Activity:
Read through the data, and wherever a line holds the word "Performance", write that line out.

Given records:
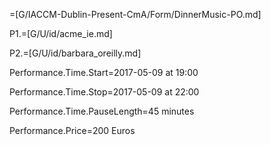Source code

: =[G/IACCM-Dublin-Present-CmA/Form/DinnerMusic-PO.md]

P1.=[G/U/id/acme_ie.md]

P2.=[G/U/id/barbara_oreilly.md]

Performance.Time.Start=2017-05-09 at 19:00

Performance.Time.Stop=2017-05-09 at 22:00

Performance.Time.PauseLength=45 minutes

Performance.Price=200 Euros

Exercise answer:
Performance.Time.Start=2017-05-09 at 19:00
Performance.Time.Stop=2017-05-09 at 22:00
Performance.Time.PauseLength=45 minutes
Performance.Price=200 Euros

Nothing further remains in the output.